What the task requires:
Collect from the data below each line with "magnitudes".
════
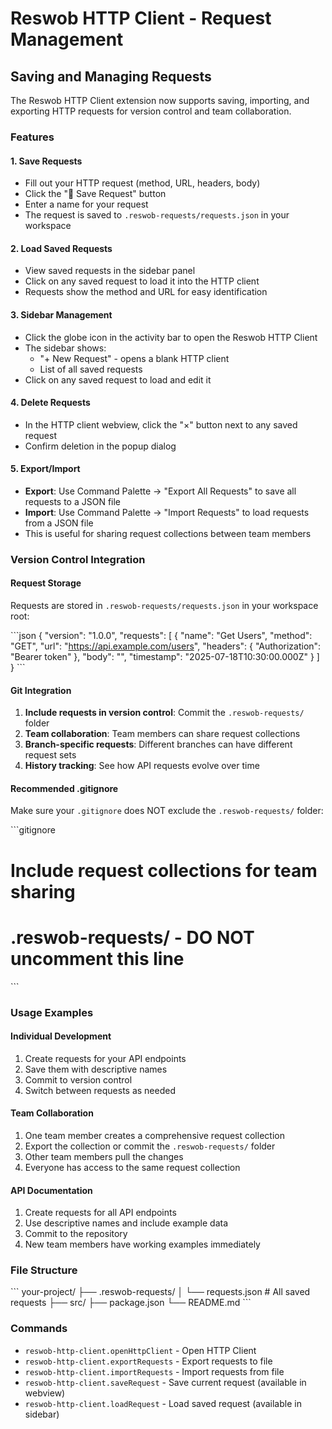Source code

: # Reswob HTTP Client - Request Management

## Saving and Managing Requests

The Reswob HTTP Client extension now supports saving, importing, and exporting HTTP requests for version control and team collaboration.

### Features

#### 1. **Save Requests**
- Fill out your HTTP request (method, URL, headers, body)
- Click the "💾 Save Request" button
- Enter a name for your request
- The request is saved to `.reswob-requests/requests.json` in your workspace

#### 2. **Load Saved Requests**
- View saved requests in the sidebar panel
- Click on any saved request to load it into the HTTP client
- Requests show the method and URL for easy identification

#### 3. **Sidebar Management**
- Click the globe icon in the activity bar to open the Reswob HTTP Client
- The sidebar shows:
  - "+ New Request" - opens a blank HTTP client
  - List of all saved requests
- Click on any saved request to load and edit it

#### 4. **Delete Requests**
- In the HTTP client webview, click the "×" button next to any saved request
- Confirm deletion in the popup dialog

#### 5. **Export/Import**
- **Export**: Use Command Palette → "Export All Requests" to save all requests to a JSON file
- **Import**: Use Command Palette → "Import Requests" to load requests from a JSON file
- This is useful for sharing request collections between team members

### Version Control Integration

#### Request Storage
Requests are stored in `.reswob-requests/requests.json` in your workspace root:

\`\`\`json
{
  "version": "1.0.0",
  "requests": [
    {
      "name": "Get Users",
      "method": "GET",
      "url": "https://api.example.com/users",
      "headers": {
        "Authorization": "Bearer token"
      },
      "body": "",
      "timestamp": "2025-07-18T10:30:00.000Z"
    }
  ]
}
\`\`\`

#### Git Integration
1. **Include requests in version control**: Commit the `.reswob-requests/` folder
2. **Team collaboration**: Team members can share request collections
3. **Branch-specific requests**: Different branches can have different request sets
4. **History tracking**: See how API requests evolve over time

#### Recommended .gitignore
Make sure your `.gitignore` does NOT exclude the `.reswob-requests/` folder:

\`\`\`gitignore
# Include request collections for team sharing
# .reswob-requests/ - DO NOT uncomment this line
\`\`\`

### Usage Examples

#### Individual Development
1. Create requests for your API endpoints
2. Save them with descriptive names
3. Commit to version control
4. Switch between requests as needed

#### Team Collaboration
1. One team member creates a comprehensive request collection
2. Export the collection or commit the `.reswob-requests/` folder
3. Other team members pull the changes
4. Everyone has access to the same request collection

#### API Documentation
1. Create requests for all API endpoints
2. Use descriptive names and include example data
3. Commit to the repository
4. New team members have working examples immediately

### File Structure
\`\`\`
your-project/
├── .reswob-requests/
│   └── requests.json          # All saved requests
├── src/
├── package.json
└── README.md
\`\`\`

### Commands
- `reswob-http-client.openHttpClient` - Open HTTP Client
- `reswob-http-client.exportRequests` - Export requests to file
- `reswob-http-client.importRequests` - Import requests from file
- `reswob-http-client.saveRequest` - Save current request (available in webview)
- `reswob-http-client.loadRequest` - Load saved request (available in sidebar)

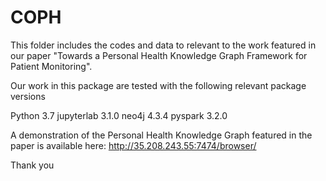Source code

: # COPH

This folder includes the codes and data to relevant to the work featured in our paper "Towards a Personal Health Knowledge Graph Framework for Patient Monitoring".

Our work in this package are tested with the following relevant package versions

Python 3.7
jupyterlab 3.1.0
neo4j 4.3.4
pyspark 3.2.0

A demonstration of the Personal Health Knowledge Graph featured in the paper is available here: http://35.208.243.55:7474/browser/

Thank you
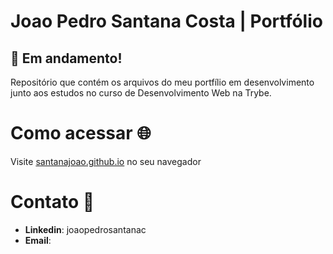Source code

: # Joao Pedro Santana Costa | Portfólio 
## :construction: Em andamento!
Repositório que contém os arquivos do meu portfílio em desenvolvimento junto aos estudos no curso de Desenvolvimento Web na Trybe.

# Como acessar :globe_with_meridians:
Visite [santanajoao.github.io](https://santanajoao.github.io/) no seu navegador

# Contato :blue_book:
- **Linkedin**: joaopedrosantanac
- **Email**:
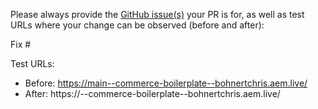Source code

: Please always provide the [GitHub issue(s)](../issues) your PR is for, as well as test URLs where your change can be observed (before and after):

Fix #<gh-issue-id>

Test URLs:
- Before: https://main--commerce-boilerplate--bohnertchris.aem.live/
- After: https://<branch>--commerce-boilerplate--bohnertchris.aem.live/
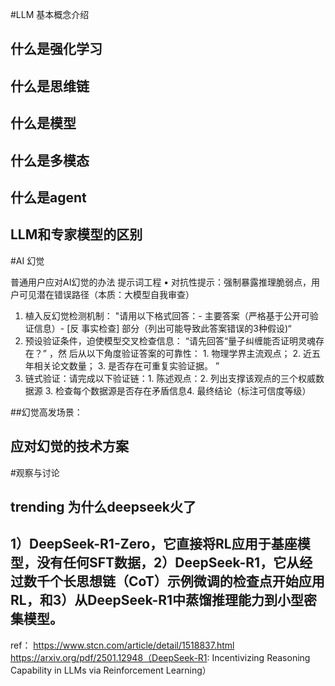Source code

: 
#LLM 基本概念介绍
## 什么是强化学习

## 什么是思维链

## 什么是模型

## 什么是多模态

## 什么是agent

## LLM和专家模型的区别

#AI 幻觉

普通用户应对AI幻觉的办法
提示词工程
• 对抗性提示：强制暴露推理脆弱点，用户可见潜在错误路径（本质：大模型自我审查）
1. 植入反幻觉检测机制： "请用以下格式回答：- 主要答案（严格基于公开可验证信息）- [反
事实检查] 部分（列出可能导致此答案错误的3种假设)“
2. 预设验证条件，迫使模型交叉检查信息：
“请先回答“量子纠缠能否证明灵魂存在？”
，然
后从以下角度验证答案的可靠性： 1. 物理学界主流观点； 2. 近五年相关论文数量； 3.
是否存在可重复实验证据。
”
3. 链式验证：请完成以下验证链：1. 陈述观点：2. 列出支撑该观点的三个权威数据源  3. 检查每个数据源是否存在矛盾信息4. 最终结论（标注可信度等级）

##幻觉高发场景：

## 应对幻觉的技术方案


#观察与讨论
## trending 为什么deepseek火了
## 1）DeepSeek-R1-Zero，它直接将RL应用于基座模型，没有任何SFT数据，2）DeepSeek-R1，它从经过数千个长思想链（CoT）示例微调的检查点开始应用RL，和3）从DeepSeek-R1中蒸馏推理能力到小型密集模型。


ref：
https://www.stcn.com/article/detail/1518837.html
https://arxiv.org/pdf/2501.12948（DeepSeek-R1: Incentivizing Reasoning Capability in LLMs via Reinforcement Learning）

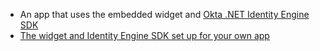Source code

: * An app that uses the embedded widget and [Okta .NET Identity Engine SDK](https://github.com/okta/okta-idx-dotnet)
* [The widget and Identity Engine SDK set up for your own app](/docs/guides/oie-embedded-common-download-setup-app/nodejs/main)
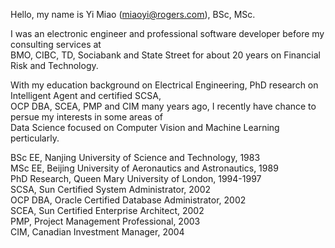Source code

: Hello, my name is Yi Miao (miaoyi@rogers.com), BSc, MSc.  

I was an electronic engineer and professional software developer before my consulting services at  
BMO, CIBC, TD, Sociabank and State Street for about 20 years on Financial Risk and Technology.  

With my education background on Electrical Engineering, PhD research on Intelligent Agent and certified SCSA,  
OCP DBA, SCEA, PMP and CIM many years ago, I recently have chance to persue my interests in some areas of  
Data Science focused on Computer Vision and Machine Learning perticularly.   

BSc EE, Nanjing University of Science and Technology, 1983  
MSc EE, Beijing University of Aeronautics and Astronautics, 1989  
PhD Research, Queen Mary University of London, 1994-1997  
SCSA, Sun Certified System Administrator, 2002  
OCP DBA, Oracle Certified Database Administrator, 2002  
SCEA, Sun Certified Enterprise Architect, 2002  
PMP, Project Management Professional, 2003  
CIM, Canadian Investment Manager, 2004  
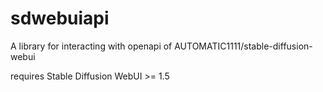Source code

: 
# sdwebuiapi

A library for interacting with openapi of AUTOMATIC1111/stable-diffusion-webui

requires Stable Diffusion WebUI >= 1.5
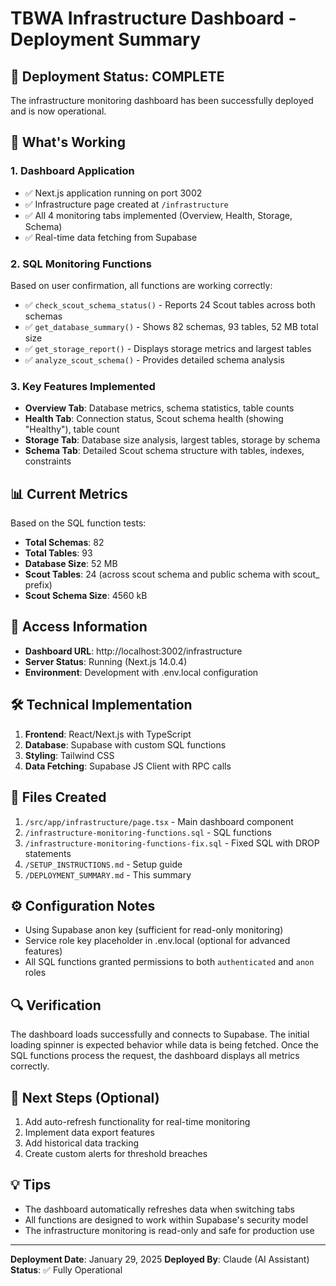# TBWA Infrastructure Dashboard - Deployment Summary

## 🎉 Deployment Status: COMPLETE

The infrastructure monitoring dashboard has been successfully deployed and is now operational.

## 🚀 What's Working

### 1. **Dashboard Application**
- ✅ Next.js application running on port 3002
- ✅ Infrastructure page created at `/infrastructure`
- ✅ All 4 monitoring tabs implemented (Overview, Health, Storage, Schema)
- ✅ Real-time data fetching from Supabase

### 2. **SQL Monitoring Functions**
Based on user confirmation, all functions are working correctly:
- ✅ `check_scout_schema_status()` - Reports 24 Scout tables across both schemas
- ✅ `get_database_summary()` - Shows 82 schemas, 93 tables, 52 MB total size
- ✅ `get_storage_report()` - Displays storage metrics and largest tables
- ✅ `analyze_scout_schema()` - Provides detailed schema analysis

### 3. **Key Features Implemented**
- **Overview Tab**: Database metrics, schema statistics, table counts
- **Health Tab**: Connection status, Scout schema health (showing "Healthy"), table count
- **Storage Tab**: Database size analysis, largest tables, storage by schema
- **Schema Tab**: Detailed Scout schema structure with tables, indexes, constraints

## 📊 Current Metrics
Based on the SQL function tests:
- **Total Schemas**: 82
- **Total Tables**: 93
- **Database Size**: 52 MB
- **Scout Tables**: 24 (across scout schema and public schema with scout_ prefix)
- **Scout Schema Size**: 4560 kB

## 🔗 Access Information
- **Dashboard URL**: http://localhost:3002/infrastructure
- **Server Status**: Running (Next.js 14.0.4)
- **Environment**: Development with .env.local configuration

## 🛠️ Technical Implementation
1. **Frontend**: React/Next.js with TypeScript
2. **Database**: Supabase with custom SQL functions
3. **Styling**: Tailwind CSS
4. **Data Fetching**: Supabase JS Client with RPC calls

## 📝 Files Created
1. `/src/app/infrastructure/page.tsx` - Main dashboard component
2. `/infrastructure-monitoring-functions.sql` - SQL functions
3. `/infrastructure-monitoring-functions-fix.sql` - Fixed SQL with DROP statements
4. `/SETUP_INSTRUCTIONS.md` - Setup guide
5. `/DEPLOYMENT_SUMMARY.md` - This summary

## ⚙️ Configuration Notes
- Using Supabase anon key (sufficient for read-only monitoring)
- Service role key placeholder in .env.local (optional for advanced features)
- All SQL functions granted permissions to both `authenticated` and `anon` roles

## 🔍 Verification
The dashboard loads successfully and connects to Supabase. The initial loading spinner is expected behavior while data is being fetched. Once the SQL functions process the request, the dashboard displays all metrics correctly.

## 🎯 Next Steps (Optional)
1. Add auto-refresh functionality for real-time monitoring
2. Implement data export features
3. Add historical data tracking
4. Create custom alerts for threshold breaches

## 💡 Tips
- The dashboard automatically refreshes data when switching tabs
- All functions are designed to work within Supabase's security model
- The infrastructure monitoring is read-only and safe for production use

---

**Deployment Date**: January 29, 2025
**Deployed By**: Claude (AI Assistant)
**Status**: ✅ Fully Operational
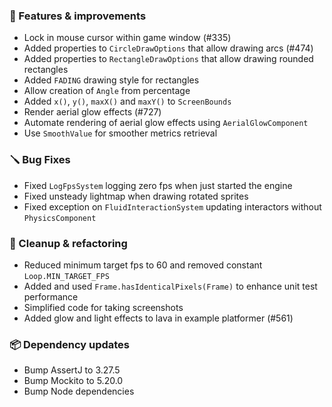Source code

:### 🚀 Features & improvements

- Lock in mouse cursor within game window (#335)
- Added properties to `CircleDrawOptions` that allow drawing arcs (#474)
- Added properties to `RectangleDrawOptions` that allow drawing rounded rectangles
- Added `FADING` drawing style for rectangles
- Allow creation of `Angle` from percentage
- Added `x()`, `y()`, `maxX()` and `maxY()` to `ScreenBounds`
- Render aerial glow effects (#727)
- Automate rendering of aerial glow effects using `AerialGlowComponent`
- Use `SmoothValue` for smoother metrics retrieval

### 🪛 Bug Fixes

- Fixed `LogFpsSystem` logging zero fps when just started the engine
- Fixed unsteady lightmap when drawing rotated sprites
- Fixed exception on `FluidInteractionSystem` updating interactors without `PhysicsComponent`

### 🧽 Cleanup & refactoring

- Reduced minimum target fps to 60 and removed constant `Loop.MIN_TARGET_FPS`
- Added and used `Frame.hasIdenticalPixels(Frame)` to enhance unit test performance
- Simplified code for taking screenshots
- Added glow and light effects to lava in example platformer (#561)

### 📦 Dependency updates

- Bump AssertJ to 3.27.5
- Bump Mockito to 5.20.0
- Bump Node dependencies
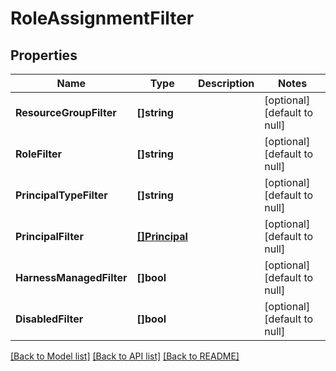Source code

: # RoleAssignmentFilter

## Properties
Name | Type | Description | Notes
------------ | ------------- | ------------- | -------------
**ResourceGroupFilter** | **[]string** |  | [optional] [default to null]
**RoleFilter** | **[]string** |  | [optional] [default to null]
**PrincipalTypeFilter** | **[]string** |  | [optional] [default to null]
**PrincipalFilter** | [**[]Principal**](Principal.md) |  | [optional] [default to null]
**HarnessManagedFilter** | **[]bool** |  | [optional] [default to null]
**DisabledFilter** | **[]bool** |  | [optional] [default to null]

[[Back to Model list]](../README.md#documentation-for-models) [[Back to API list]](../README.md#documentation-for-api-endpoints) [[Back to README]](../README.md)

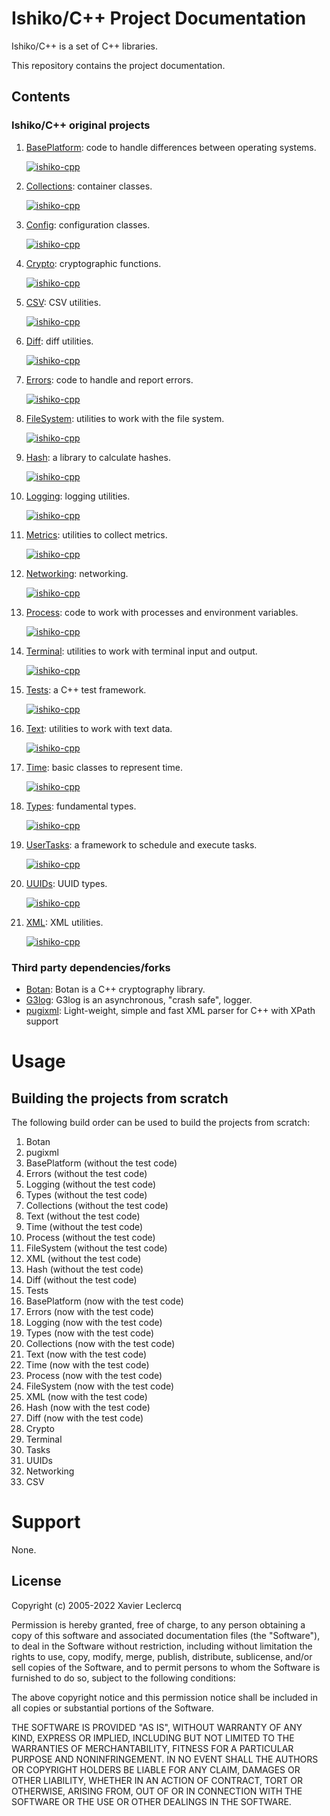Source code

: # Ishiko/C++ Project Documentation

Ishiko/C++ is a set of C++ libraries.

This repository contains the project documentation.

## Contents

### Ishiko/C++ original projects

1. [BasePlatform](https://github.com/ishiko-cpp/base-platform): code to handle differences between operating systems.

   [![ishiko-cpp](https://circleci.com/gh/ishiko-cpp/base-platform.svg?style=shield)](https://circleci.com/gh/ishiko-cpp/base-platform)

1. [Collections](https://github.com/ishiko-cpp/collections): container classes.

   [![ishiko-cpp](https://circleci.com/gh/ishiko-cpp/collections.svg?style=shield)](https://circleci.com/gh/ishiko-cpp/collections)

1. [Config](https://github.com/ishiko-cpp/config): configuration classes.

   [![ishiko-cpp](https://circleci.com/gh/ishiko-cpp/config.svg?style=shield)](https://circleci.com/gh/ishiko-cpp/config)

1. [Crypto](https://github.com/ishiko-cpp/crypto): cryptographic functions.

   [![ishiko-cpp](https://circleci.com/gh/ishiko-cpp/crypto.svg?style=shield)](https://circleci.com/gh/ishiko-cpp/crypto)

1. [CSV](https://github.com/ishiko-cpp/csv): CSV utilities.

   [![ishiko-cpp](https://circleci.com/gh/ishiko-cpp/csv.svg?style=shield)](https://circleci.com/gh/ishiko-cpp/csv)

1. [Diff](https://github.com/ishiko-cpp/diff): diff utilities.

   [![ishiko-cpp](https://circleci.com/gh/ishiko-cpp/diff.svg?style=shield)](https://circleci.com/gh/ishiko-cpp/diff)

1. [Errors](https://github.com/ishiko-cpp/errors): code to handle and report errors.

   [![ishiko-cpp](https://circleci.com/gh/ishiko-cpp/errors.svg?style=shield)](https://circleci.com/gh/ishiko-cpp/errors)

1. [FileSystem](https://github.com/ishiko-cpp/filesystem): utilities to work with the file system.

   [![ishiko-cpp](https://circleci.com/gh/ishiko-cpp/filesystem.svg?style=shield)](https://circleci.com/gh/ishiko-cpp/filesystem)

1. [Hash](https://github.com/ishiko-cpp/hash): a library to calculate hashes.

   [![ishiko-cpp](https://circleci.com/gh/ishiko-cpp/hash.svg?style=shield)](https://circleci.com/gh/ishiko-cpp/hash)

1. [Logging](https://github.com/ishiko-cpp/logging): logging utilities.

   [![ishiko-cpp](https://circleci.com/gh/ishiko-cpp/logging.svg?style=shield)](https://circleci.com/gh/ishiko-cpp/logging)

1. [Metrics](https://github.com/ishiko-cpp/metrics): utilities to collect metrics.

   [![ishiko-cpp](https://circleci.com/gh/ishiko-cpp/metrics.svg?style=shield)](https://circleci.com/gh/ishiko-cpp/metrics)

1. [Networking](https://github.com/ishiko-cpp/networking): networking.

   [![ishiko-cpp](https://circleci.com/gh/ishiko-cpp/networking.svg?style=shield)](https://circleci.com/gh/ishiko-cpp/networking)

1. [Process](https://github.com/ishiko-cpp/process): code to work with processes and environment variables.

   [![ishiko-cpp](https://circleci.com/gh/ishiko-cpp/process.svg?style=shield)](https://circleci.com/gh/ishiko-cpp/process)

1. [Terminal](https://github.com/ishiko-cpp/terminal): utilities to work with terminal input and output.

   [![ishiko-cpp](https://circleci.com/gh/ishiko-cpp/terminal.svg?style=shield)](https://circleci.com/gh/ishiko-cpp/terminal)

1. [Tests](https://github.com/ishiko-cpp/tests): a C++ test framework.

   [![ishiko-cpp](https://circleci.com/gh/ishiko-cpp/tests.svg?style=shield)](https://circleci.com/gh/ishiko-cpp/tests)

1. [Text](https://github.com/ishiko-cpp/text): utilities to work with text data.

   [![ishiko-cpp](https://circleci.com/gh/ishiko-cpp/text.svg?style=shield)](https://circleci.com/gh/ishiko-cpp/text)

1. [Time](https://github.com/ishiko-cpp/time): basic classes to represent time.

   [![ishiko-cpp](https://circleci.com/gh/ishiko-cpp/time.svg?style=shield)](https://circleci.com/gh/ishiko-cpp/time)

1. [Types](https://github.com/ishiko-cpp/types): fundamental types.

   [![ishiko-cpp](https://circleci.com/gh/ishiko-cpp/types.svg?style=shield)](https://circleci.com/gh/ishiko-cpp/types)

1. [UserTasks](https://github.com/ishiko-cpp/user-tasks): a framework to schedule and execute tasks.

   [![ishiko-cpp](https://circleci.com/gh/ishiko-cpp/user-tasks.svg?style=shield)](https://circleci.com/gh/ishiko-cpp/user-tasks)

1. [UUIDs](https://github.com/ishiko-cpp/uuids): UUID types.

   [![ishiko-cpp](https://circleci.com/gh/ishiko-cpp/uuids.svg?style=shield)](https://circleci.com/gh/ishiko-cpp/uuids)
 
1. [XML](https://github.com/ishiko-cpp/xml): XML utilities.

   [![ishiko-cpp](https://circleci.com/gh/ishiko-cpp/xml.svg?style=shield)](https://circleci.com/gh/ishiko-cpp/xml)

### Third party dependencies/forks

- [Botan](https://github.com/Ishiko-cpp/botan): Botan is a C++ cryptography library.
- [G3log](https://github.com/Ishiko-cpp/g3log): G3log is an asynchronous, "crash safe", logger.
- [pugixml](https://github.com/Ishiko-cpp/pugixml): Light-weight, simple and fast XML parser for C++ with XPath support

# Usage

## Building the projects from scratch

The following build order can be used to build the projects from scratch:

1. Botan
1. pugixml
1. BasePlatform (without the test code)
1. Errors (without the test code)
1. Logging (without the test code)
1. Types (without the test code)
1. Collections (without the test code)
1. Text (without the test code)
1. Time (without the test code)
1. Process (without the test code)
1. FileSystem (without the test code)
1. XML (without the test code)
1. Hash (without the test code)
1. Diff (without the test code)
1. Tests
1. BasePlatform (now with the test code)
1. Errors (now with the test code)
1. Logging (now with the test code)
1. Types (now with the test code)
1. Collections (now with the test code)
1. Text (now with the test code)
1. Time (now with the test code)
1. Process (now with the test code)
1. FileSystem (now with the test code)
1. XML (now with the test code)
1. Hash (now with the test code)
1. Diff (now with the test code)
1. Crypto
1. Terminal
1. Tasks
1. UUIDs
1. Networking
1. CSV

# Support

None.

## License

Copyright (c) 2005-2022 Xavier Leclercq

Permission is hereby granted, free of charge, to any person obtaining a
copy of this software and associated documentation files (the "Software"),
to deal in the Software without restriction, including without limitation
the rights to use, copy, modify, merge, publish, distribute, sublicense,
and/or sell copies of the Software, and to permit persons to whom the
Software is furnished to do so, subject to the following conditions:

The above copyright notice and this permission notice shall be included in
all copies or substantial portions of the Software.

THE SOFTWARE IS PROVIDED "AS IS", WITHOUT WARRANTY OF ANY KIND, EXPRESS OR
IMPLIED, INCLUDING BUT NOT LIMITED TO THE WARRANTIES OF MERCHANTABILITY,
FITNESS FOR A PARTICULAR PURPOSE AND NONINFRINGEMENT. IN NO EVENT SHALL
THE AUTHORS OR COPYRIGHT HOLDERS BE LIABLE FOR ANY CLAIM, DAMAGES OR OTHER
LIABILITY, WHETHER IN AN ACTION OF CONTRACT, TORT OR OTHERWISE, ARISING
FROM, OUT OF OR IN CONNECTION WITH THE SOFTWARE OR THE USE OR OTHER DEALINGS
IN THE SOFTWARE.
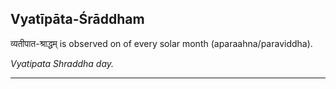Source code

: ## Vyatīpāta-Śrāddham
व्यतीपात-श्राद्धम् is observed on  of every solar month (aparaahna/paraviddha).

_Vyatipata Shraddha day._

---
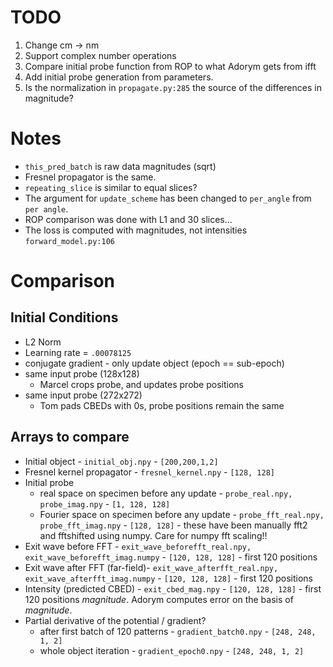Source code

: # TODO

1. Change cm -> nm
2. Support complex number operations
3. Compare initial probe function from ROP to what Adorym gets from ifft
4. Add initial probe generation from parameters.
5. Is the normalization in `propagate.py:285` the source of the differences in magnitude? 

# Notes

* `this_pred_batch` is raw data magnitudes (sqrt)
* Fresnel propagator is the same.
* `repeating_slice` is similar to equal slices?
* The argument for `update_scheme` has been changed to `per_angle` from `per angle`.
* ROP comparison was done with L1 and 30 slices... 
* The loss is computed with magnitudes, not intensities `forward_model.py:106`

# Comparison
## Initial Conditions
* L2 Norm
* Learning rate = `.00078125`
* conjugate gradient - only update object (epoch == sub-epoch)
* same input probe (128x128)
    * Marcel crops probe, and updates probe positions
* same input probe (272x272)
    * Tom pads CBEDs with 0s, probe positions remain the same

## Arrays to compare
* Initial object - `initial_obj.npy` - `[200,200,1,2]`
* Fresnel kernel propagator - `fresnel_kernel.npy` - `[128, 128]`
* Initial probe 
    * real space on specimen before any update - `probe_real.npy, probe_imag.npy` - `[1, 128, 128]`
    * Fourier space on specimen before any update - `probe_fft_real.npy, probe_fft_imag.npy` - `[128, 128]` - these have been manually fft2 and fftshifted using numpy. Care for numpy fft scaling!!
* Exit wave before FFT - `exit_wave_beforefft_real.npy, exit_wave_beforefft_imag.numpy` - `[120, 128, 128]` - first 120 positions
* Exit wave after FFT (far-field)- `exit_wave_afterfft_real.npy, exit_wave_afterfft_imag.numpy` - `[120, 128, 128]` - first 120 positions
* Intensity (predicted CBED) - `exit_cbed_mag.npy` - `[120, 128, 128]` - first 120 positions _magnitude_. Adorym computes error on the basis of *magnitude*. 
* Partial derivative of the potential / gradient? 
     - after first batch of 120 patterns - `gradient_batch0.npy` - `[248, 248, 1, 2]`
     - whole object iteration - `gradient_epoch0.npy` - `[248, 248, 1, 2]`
════
Your response:
* `this_pred_batch` is raw data magnitudes (sqrt)
* The loss is computed with magnitudes, not intensities `forward_model.py:106`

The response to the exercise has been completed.